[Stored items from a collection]
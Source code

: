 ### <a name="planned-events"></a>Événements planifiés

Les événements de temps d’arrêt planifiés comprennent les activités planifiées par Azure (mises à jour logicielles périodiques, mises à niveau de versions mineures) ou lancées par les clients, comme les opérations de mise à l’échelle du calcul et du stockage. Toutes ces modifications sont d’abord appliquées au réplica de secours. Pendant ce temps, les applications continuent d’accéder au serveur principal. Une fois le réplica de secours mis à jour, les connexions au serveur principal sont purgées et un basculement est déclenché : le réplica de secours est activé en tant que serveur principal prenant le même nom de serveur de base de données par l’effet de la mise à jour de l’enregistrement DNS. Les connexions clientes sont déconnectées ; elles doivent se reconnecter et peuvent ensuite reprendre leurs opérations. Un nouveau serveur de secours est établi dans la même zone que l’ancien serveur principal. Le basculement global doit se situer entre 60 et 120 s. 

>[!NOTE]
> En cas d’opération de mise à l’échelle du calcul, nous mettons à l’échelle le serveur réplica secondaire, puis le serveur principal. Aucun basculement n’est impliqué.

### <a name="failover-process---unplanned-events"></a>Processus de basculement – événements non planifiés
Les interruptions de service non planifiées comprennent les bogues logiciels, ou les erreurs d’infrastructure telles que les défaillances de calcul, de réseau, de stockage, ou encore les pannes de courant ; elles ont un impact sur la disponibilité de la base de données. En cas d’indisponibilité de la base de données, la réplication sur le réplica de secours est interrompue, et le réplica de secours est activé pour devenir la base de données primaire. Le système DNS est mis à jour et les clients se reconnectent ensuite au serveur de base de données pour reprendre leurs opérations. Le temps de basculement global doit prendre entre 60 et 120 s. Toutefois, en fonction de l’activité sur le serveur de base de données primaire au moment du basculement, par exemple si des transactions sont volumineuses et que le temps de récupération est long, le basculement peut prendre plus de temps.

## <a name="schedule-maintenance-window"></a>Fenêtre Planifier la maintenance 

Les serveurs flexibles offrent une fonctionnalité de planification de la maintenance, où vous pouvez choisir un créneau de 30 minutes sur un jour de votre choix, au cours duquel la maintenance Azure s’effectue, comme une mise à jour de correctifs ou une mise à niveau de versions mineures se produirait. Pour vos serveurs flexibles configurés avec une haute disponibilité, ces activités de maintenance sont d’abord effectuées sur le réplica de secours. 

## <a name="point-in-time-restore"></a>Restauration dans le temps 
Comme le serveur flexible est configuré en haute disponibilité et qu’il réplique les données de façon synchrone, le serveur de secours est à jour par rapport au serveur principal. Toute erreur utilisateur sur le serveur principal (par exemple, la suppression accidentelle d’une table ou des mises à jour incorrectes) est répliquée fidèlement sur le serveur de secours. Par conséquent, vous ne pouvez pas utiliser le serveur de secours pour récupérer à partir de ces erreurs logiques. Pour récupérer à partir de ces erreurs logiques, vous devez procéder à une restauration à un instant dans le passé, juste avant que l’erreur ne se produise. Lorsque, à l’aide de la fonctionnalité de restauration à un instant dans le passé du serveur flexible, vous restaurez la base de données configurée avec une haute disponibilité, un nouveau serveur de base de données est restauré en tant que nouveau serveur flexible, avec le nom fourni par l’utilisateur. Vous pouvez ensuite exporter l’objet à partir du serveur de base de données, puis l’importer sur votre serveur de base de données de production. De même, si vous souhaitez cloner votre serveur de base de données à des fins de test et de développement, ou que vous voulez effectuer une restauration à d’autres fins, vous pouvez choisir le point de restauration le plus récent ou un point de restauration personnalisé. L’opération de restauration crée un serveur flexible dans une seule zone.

Exercise description
Copy the stretch of the records above that runs from the line with "Les serveurs flexibles" through the line with "dans le temps". Both end lines belong in the copy, and nothing else does.

Exercise output
Les serveurs flexibles offrent une fonctionnalité de planification de la maintenance, où vous pouvez choisir un créneau de 30 minutes sur un jour de votre choix, au cours duquel la maintenance Azure s’effectue, comme une mise à jour de correctifs ou une mise à niveau de versions mineures se produirait. Pour vos serveurs flexibles configurés avec une haute disponibilité, ces activités de maintenance sont d’abord effectuées sur le réplica de secours. 

## <a name="point-in-time-restore"></a>Restauration dans le temps 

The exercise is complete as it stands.